CARSON CITY - Gov. Brian Sandoval and Internet sales giant Amazon announced an agreement Monday to allow the state to start collecting sales taxes on the company's Internet sales to Nevada customers beginning in 2014.
In addition, Sandoval and Paul Misener, Amazon's vice president of global public policy, said they will work together to induce Congress to pass a law allowing the states to collect sales taxes on all Internet purchases.
"The only way to completely resolve this issue is for Congress to enact legislation that, within a simplified nationwide framework, grants states the right to require collection by all sellers," Sandoval said in a statement. "We thank Amazon for creating jobs and investment in Nevada and are very grateful the company is working with us on a federal solution."
The administration estimates the tax would bring in at least $16 million a year, although Taxation Director William Chisel said he could not guess on the amount of sales taxes that the state would collect on purchases by Amazon customers from Nevada.
In winning the election in 2010, Sandoval campaigned on a no-new-taxes platform. But in 2011 he supported extending for two more years $620 million in business and sales taxes, and earlier this month said he favored continuing those taxes into July 1, 2015.
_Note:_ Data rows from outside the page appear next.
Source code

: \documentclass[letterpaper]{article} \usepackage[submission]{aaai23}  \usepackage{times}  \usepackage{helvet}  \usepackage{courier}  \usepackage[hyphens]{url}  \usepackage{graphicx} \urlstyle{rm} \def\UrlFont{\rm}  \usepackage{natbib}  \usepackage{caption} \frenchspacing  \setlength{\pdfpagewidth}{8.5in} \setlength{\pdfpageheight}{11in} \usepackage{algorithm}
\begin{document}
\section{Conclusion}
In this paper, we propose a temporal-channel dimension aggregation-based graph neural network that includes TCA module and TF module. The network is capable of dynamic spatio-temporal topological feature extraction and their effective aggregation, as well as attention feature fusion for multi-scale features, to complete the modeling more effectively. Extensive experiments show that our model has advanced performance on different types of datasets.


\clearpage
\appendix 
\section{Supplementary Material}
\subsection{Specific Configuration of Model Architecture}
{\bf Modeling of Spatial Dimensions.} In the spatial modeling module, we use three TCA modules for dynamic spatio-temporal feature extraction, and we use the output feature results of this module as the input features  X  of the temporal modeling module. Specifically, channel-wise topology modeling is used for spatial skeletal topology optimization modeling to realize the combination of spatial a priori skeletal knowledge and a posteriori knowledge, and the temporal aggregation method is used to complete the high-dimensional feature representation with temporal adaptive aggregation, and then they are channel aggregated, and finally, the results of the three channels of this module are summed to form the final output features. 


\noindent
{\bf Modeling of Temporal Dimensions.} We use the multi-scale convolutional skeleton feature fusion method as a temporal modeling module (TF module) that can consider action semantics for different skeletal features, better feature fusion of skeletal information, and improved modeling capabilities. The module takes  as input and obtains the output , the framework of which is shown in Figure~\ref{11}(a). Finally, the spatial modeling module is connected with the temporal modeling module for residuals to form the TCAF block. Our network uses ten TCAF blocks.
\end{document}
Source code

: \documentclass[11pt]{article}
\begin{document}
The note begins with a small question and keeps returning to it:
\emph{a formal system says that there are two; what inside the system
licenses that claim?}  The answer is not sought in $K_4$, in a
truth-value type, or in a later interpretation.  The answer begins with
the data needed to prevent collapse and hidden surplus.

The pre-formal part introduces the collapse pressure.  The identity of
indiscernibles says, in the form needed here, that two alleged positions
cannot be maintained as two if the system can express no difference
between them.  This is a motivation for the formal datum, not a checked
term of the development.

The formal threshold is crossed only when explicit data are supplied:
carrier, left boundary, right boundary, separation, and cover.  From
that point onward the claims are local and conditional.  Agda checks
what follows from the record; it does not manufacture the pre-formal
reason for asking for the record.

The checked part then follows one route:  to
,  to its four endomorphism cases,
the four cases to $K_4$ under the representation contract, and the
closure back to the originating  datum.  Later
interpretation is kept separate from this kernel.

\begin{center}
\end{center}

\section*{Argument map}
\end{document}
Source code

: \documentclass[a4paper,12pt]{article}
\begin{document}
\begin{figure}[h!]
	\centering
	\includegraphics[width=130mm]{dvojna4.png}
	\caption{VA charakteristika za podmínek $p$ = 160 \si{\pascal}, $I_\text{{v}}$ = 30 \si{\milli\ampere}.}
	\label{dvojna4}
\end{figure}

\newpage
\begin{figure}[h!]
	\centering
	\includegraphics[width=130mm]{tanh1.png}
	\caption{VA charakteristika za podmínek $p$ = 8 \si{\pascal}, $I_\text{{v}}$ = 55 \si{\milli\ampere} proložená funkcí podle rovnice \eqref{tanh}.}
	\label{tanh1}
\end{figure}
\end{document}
But Sandoval's chief of staff, Heidi Gansert, said the Amazon sales tax was not a new tax.
"If you go into a store like Barnes & Noble or Walmart and buy something, you pay taxes," she said. "If you buy a book from Amazon, the tax still is due from the individual, but it is just not remitted."
Assemblyman Pat Hickey, R-Reno, said he did not consider it a new tax but "one that should have been collected anyway."
He said the agreement is an acknowledgement by Amazon that it could not win a court case if Nevada sued it for due taxes. New Mexico last week won more than $500,000 in past taxes from Barnes & Noble.
The states lose about $23 billion a year in sales taxes on untaxed Internet purchases.
Chisel said Congress is considering three bills that call for Internet sales tax levies. But eBay and many politicians, including Republican presidential candidate Mitt Romney, oppose Internet taxation. Sandoval recently endorsed Romney.
Amazon has a distribution center in Fernley and a subsidiary, Zappos, in Las Vegas.
Chisel said that under existing laws, companies that have a "nexus," such as a store in the state, are supposed to collect sales taxes on Internet sales to Nevadans. Under the agreement with Amazon, the company will remit sales taxes on Nevada customer purchases on Jan. 1, 2014, or earlier if Congress passes an Internet taxation law.
Nevada charges a 6.85 percent sales tax rate, which is almost equally divided among the state, public schools and local governments. Local governments also have tacked on their own sales taxes. In Clark County, the sales tax rate is 8.1 percent.
Misener said Amazon strongly supports federal legislation that would permit interstate sales tax collection "because it is the only way to level the playing field for all sellers, the only way for Nevada to obtain all the sales tax revenue that is already owed, and the only way to protect states' rights."
Nevada voters in 2008 and 2010 overwhelmingly rejected ballot questions that would have made it easier for the Legislature to implement Internet sales taxes quickly if Congress ever permits states to collect such taxes.
At the time of the 2010 election, studies showed Nevada was losing $114 million a year in Internet sales taxes and that total would increase to $200 million by 2012.
State Sen. James Settelmeyer, R-Minden, who proposed the 2010 ballot question, said it was not fair for local businesses to have to pay sales taxes when Internet companies did not.